In this example, if the backup target PVC's StorageClass is `kibishii-storage-class`, its backupPVC should use StorageClass `worker-storagepolicy`. Because the final StorageClass is `worker-storagepolicy`, the backupPod uses the loadAffinity specified by `loadAffinity`'s elements with `StorageClass` field set to `worker-storagepolicy`. backupPod will be assigned to nodes, which instance type is `Standard_B2ms`.
### LoadAffinity interacts with RestorePVC
``` json
{
"loadAffinity": [
{
"nodeSelector": {
"matchLabels": {
"beta.kubernetes.io/instance-type": "Standard_B4ms"
}
},
"storageClass": "kibishii-storage-class"
}
],
"restorePVC": {
"ignoreDelayBinding": false
}
}
```
#### StorageClass's bind mode is WaitForFirstConsumer
``` yaml
apiVersion: storage.k8s.io/v1
kind: StorageClass
metadata:
name: kibishii-storage-class
parameters:
svStorageClass: worker-storagepolicy
provisioner: csi.vsphere.vmware.com
reclaimPolicy: Delete
volumeBindingMode: WaitForFirstConsumer
```
If restorePVC should be created from StorageClass `kibishii-storage-class`, and it's volumeBindingMode is `WaitForFirstConsumer`.
Although `loadAffinityPerStorageClass` has a section matches the StorageClass, the `ignoreDelayBinding` is set `false`, the Velero exposer will wait until the target Pod scheduled to a node, and returns the node as SelectedNode for the restorePVC.
As a result, the `loadAffinityPerStorageClass` will not take affect.
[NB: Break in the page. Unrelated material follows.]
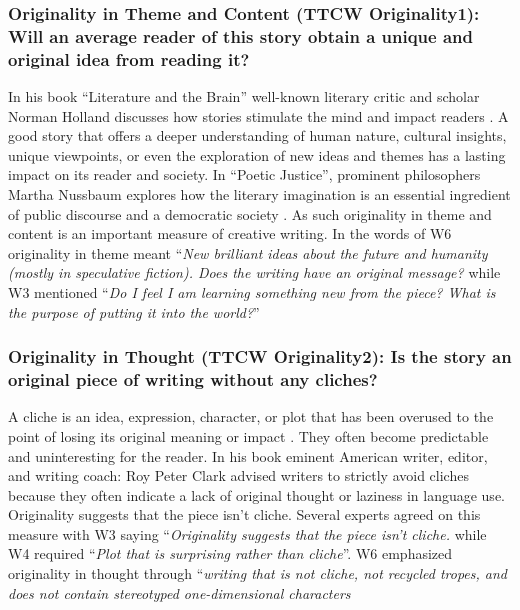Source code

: \subsubsection{\textbf{{\color{blue}Originality in Theme and Content (TTCW Originality1)}: Will an average reader of this story obtain a unique and original idea from reading it?}} In his book ``Literature and the Brain'' well-known literary critic and scholar Norman Holland discusses how stories stimulate the mind and impact readers \citet{holland2009literature}. A good story that offers a deeper understanding of human nature, cultural insights, unique viewpoints, or even the exploration of new ideas and themes has a lasting impact on its reader and society. In ``Poetic Justice'', prominent philosophers Martha Nussbaum explores how the literary imagination is an essential ingredient of public discourse and a democratic society \citet{nussbaum1997poetic}. As such originality in theme and content is an important measure of creative writing. In the words of W6 originality in theme meant  ``\textit{New brilliant ideas about the future and humanity (mostly in speculative fiction). Does the writing have an original message?} while W3 mentioned ``\textit{Do I feel I am learning something new from the piece? What is the purpose of putting it into the world?}''
\subsubsection{\textbf{{\color{blue} Originality in Thought (TTCW Originality2)}: Is the story an original piece of writing without any cliches?}} A cliche is an idea, expression, character, or plot that has been overused to the point of losing its original meaning or impact \citet{fountain2012cliches}. They often become predictable and uninteresting for the reader. In his book \citet{clark2008writing} eminent American writer, editor, and writing coach: Roy Peter Clark advised writers to strictly avoid cliches because they often indicate a lack of original thought or laziness in language use. Originality suggests that the piece isn't cliche. Several experts agreed on this measure with W3 saying ``\textit{Originality suggests that the piece isn't cliche.} while W4 required ``\textit{Plot that is surprising rather than cliche}''. W6 emphasized originality in thought through ``\textit{writing that is not cliche, not recycled tropes, and does not contain stereotyped one-dimensional characters}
#### StorageClass's bind mode is Immediate
``` yaml
apiVersion: storage.k8s.io/v1
kind: StorageClass
metadata:
name: kibishii-storage-class
parameters:
svStorageClass: worker-storagepolicy
provisioner: csi.vsphere.vmware.com
reclaimPolicy: Delete
volumeBindingMode: Immediate
```
Because the StorageClass volumeBindingMode is `Immediate`, although `ignoreDelayBinding` is set to `false`, restorePVC will not be created according to the target Pod.
The restorePod will be assigned to nodes, which instance type is `Standard_B4ms`.